Work to be completed:
Beginning with the line containing "- 恶意利用服务器漏洞进行游戏。" and ending with the last line of the entries below, copy each line exactly and nothing else.

Saved entries:
_ _ _ _ _ _ _

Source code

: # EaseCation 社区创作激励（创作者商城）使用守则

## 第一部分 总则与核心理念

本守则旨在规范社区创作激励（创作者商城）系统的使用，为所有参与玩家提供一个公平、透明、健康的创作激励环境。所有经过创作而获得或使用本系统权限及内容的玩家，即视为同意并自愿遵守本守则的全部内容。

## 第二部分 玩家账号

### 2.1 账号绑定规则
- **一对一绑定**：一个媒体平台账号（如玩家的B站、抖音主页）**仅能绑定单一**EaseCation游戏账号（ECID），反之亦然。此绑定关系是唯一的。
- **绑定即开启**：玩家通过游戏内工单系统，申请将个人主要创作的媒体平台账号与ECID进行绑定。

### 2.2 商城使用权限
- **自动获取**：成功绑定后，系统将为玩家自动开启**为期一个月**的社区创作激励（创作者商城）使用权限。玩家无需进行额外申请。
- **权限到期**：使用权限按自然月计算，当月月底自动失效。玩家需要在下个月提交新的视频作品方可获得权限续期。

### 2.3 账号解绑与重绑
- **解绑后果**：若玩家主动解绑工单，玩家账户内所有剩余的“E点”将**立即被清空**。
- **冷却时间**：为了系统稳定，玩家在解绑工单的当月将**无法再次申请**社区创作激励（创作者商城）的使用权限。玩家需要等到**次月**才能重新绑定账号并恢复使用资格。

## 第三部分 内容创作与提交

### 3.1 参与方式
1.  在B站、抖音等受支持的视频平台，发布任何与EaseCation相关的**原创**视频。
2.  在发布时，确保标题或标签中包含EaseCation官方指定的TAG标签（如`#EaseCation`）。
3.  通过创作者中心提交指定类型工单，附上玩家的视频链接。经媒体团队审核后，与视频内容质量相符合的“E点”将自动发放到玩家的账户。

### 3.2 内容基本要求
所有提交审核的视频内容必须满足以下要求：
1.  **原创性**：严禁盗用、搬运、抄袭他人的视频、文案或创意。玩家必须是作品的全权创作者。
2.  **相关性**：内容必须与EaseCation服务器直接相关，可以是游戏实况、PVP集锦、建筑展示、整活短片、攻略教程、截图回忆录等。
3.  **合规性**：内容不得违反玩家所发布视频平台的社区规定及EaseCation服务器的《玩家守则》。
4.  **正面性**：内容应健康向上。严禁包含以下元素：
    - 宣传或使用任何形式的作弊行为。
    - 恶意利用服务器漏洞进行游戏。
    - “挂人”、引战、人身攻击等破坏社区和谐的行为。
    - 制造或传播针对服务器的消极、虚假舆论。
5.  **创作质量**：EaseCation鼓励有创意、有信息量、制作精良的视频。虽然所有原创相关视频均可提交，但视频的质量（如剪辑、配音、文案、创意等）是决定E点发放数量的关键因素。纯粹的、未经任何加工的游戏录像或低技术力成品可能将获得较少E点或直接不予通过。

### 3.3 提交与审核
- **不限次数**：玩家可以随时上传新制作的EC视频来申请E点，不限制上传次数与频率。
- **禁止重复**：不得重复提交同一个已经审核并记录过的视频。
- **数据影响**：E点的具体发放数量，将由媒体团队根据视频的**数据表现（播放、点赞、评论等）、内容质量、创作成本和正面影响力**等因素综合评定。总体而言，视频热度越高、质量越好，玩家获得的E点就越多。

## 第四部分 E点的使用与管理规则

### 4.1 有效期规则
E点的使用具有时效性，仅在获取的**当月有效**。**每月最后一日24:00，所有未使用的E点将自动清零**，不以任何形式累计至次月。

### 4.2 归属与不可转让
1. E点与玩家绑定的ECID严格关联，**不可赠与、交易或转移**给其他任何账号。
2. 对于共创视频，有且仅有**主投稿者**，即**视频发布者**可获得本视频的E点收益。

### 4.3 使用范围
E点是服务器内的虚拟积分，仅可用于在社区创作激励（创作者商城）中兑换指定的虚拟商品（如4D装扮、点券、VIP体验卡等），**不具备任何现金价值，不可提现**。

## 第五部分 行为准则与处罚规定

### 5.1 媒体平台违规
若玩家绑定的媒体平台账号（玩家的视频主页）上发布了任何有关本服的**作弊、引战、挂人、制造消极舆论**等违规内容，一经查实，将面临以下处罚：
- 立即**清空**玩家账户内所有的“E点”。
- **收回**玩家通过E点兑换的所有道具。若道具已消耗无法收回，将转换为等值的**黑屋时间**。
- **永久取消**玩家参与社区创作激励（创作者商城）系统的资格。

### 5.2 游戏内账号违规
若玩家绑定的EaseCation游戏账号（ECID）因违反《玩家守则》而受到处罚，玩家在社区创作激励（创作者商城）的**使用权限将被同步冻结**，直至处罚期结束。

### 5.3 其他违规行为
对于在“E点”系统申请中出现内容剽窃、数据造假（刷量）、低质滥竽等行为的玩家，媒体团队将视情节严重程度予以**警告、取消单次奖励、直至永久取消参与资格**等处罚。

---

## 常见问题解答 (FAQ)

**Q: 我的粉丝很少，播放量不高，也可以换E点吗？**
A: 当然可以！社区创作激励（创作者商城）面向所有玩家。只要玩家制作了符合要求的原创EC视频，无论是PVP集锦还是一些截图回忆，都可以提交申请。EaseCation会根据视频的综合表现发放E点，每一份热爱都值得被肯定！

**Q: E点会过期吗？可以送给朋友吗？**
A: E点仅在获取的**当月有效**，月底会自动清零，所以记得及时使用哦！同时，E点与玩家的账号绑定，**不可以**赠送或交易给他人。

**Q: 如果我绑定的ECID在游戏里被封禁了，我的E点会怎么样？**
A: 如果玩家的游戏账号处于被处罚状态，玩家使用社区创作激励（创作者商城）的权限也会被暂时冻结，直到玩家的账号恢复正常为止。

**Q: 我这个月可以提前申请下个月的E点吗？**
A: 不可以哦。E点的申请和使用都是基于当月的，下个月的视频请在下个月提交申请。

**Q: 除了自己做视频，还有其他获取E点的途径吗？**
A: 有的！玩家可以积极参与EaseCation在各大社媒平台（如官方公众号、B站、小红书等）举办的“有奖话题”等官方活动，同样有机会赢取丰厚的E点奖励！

_ _ _ _ _ _ _

Answer box:
    - 恶意利用服务器漏洞进行游戏。
    - “挂人”、引战、人身攻击等破坏社区和谐的行为。
    - 制造或传播针对服务器的消极、虚假舆论。
5.  **创作质量**：EaseCation鼓励有创意、有信息量、制作精良的视频。虽然所有原创相关视频均可提交，但视频的质量（如剪辑、配音、文案、创意等）是决定E点发放数量的关键因素。纯粹的、未经任何加工的游戏录像或低技术力成品可能将获得较少E点或直接不予通过。

### 3.3 提交与审核
- **不限次数**：玩家可以随时上传新制作的EC视频来申请E点，不限制上传次数与频率。
- **禁止重复**：不得重复提交同一个已经审核并记录过的视频。
- **数据影响**：E点的具体发放数量，将由媒体团队根据视频的**数据表现（播放、点赞、评论等）、内容质量、创作成本和正面影响力**等因素综合评定。总体而言，视频热度越高、质量越好，玩家获得的E点就越多。

## 第四部分 E点的使用与管理规则

### 4.1 有效期规则
E点的使用具有时效性，仅在获取的**当月有效**。**每月最后一日24:00，所有未使用的E点将自动清零**，不以任何形式累计至次月。

### 4.2 归属与不可转让
1. E点与玩家绑定的ECID严格关联，**不可赠与、交易或转移**给其他任何账号。
2. 对于共创视频，有且仅有**主投稿者**，即**视频发布者**可获得本视频的E点收益。

### 4.3 使用范围
E点是服务器内的虚拟积分，仅可用于在社区创作激励（创作者商城）中兑换指定的虚拟商品（如4D装扮、点券、VIP体验卡等），**不具备任何现金价值，不可提现**。

## 第五部分 行为准则与处罚规定

### 5.1 媒体平台违规
若玩家绑定的媒体平台账号（玩家的视频主页）上发布了任何有关本服的**作弊、引战、挂人、制造消极舆论**等违规内容，一经查实，将面临以下处罚：
- 立即**清空**玩家账户内所有的“E点”。
- **收回**玩家通过E点兑换的所有道具。若道具已消耗无法收回，将转换为等值的**黑屋时间**。
- **永久取消**玩家参与社区创作激励（创作者商城）系统的资格。

### 5.2 游戏内账号违规
若玩家绑定的EaseCation游戏账号（ECID）因违反《玩家守则》而受到处罚，玩家在社区创作激励（创作者商城）的**使用权限将被同步冻结**，直至处罚期结束。

### 5.3 其他违规行为
对于在“E点”系统申请中出现内容剽窃、数据造假（刷量）、低质滥竽等行为的玩家，媒体团队将视情节严重程度予以**警告、取消单次奖励、直至永久取消参与资格**等处罚。

---

## 常见问题解答 (FAQ)

**Q: 我的粉丝很少，播放量不高，也可以换E点吗？**
A: 当然可以！社区创作激励（创作者商城）面向所有玩家。只要玩家制作了符合要求的原创EC视频，无论是PVP集锦还是一些截图回忆，都可以提交申请。EaseCation会根据视频的综合表现发放E点，每一份热爱都值得被肯定！

**Q: E点会过期吗？可以送给朋友吗？**
A: E点仅在获取的**当月有效**，月底会自动清零，所以记得及时使用哦！同时，E点与玩家的账号绑定，**不可以**赠送或交易给他人。

**Q: 如果我绑定的ECID在游戏里被封禁了，我的E点会怎么样？**
A: 如果玩家的游戏账号处于被处罚状态，玩家使用社区创作激励（创作者商城）的权限也会被暂时冻结，直到玩家的账号恢复正常为止。

**Q: 我这个月可以提前申请下个月的E点吗？**
A: 不可以哦。E点的申请和使用都是基于当月的，下个月的视频请在下个月提交申请。

**Q: 除了自己做视频，还有其他获取E点的途径吗？**
A: 有的！玩家可以积极参与EaseCation在各大社媒平台（如官方公众号、B站、小红书等）举办的“有奖话题”等官方活动，同样有机会赢取丰厚的E点奖励！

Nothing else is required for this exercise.